[net.politics] Econ coercion and practicality

trc (04/21/83)

Response to Guy Harris:

1: The employer would generally be foolish to close his doors merely on 
	the basis of an election, and the workers would be foolish to
	believe that the employer would.  In all, a very weak coercion...

2: You say that "enough highly-paid lawyers" can prevent justice from
	being served.  First, there is a built in penalty (the cost)
	for using this tactic in trivial situations. Second, employees
	are generally smart enough to form unions in the face of unfair
	treatment, and so can afford lawyers as a group.  (The trouble
	is that they start from similarly bad premises - might makes right
	- and often turn around and treat employers unfairly.)  I am not
	trying to justify the TRULY coercive actions taken by either
	employers or employees back during the early years of unionization!

3: Finally, you state that a political philosophy that depends upon a
	just legal system is not practical.  That is, of course, stating
	it backwards - there is something wrong with a political system
	that does not insure a just legal system.  And I would heartily
	agree that there is something wrong with both our legal and
	political systems.  It is also a reversal to say that another
	system is impractical because a failure of the current system
	nullifies the good results of application of part of the other
	system.  Tell me - which is more practical for you - a system
	with a truly just legal system, or one that can be bought by
	those with more money than you?

	Tom Craver
	houti!trc

guy (04/22/83)

2: You say that "enough highly-paid lawyers" can prevent justice from
	being served.  First, there is a built in penalty (the cost)
	for using this tactic in trivial situations.

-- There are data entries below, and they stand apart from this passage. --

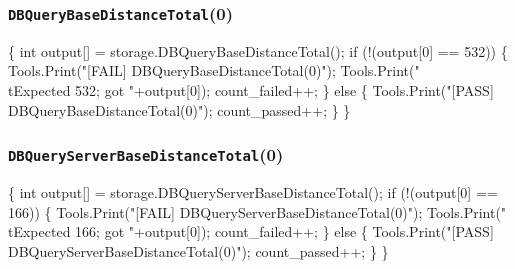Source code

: \documentclass{article}
\def\nwendcode{\endtrivlist \endgroup}
\let\nwdocspar=\par
\begin{document}
\subsubsection{{\tt{}DBQueryBaseDistanceTotal}(0)}
\nwenddocs{}\endmoddef{}
\{
  int output[] = storage.DBQueryBaseDistanceTotal();
  if (!(output[0] == 532)) \{
    Tools.Print("[FAIL] DBQueryBaseDistanceTotal(0)");
    Tools.Print("\\tExpected 532; got "+output[0]);
    count_failed++;
  \} else \{
    Tools.Print("[PASS] DBQueryBaseDistanceTotal(0)");
    count_passed++;
  \}
\}
\nwendcode{}\nwdocspar
\subsubsection{{\tt{}DBQueryServerBaseDistanceTotal}(0)}
\nwenddocs{}\endmoddef{}
\{
  int output[] = storage.DBQueryServerBaseDistanceTotal();
  if (!(output[0] == 166)) \{
    Tools.Print("[FAIL] DBQueryServerBaseDistanceTotal(0)");
    Tools.Print("\\tExpected 166; got "+output[0]);
    count_failed++;
  \} else \{
    Tools.Print("[PASS] DBQueryServerBaseDistanceTotal(0)");
    count_passed++;
  \}
\}
\nwendcode{}\nwdocspar
\end{document}
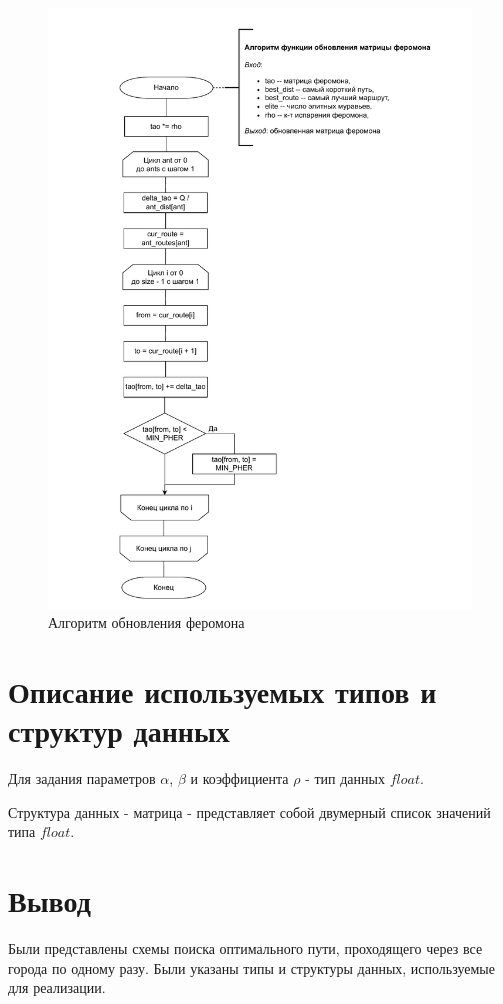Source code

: \begin{figure}[H]
	\begin{center}
		\includegraphics[scale=0.7]{img/up_pher.pdf}
	\end{center}
	\captionsetup{justification=centering}
	\caption{Алгоритм обновления феромона}
	\label{img:update}
\end{figure}

\section{Описание используемых типов и структур данных}

Для задания параметров $\alpha$, $\beta$ и коэффициента $\rho$ - тип данных $float$.

Структура данных - матрица - представляет собой двумерный список значений типа $float$.


\section{Вывод}

Были представлены схемы поиска оптимального пути, проходящего через все города по одному разу. Были указаны типы и структуры данных, используемые для реализации.
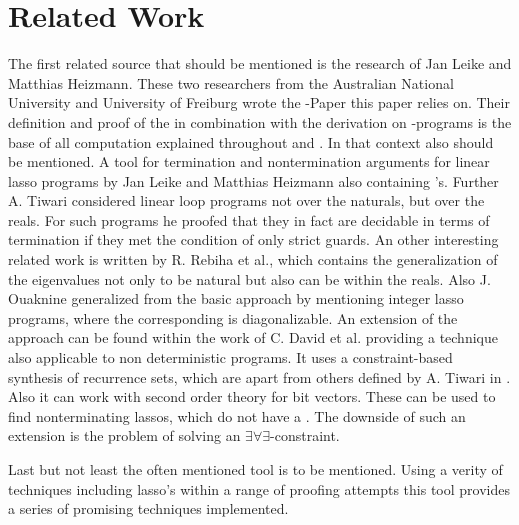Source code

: \chapter{Related Work}
\label{chapter:related-work}

The first related source that should be mentioned is the research of Jan Leike and Matthias Heizmann. These two researchers from the Australian National University and University of Freiburg wrote the \gna-Paper this paper relies on. Their definition and proof of the \gna in combination with the derivation on \lasso-programs is the base of all computation explained throughout  and . \cite{leike2014geometric} \newline
In that context also  should be mentioned. A tool for termination and nontermination arguments for linear lasso programs by Jan Leike and Matthias Heizmann also containing \gna's. \cite{LassoRanker}\newline
Further A. Tiwari considered linear loop programs not over the naturals, but over the reals. For such programs he proofed that they in fact are decidable in terms of termination if they met the condition of only strict guards. \cite{tiwari2004termination} \newline
An other interesting related work is written by R. Rebiha et al., which contains the generalization of the eigenvalues not only to be natural but also can be within the reals. \cite{rebiha2014characterization} Also J. Ouaknine generalized from the basic approach by mentioning integer lasso programs, where the corresponding \updatematrix is diagonalizable. \cite{ouaknine2014termination} \newline
An extension of the \gna approach can be found within the work of C. David et al. providing a technique also applicable to non deterministic programs. It uses a constraint-based synthesis of recurrence sets, which are apart from others defined by A. Tiwari in \cite{tiwari2004termination}. Also it can work with second order theory for bit vectors. These can be used to find nonterminating lassos, which do not have a \gna. The downside of such an extension is the problem of solving an $\exists\forall\exists$-constraint. \cite{david2015unrestricted} \cite{leike2014geometric}

Last but not least the often mentioned tool \aprove is to be mentioned. Using a verity of techniques including lasso's within a range of proofing attempts this tool provides a series of promising techniques implemented. 

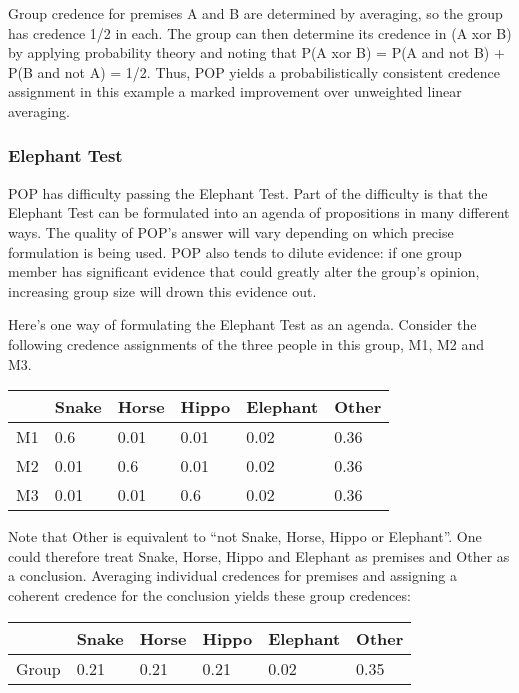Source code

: \documentclass{article}
\begin{document}
Group credence for premises A and B are determined by averaging, so the group has credence 1/2 in each. The group can then determine its credence in (A xor B) by applying probability theory and noting that P(A xor B) = P(A and not B) + P(B and not A) = 1/2. Thus, POP yields a probabilistically consistent credence assignment in this example \textemdash{} a marked improvement over unweighted linear averaging. 

\subsubsection{Elephant Test}

POP has difficulty passing the Elephant Test. Part of the difficulty is that the Elephant Test can be formulated into an agenda of propositions in many different ways. The quality of POP's answer will vary depending on which precise formulation is being used. POP also tends to dilute evidence: if one group member has significant evidence that could greatly alter the group's opinion, increasing group size will drown this evidence out.

Here's one way of formulating the Elephant Test as an agenda. Consider the following credence assignments of the three people in this group, M1, M2 and M3. 

\begin{center}
\begin{tabular}{ | l | l | l | l | l | l |}
  \hline 
     & Snake & Horse & Hippo & Elephant & Other \\ \hline
  M1 & 0.6 & 0.01 & 0.01 & 0.02 & 0.36 \\ \hline
  M2 & 0.01 & 0.6 & 0.01 & 0.02 & 0.36 \\ \hline
  M3 & 0.01 & 0.01 & 0.6 & 0.02 & 0.36 \\ \hline
\end{tabular}
\end{center}

Note that Other is equivalent to ``not Snake, Horse, Hippo or Elephant''. One could therefore treat Snake, Horse, Hippo and Elephant as premises and Other as a conclusion. Averaging individual credences for premises and assigning a coherent credence for the conclusion yields these group credences:

\begin{center}
\begin{tabular}{ | l | l | l | l | l | l |}
  \hline 
     & Snake & Horse & Hippo & Elephant & Other \\ \hline
  Group & 0.21 & 0.21 & 0.21 & 0.02 & 0.35 \\ \hline
\end{tabular}
\end{center}
\end{document}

What about non-trivial situations?  Yes, there is a cost, but there are times
where somebody might consider it worth it...

	Second, employees are generally smart enough to form unions in the
	face of unfair treatment, and so can afford lawyers as a group.  (The
	trouble is that they start from similarly bad premises - might makes
	right - and often turn around and treat employers unfairly.)  I am not
	trying to justify the TRULY coercive actions taken by either
	employers or employees back during the early years of unionization!

Unfortunately, those coercive actions WERE taken (cf. what happened at Ford
in the 1930's).  NOW we have unions which give employees some countervailing
power, but a lot of people died in things like the Triangle Shirtwaist fire
before the unions could improve working conditions...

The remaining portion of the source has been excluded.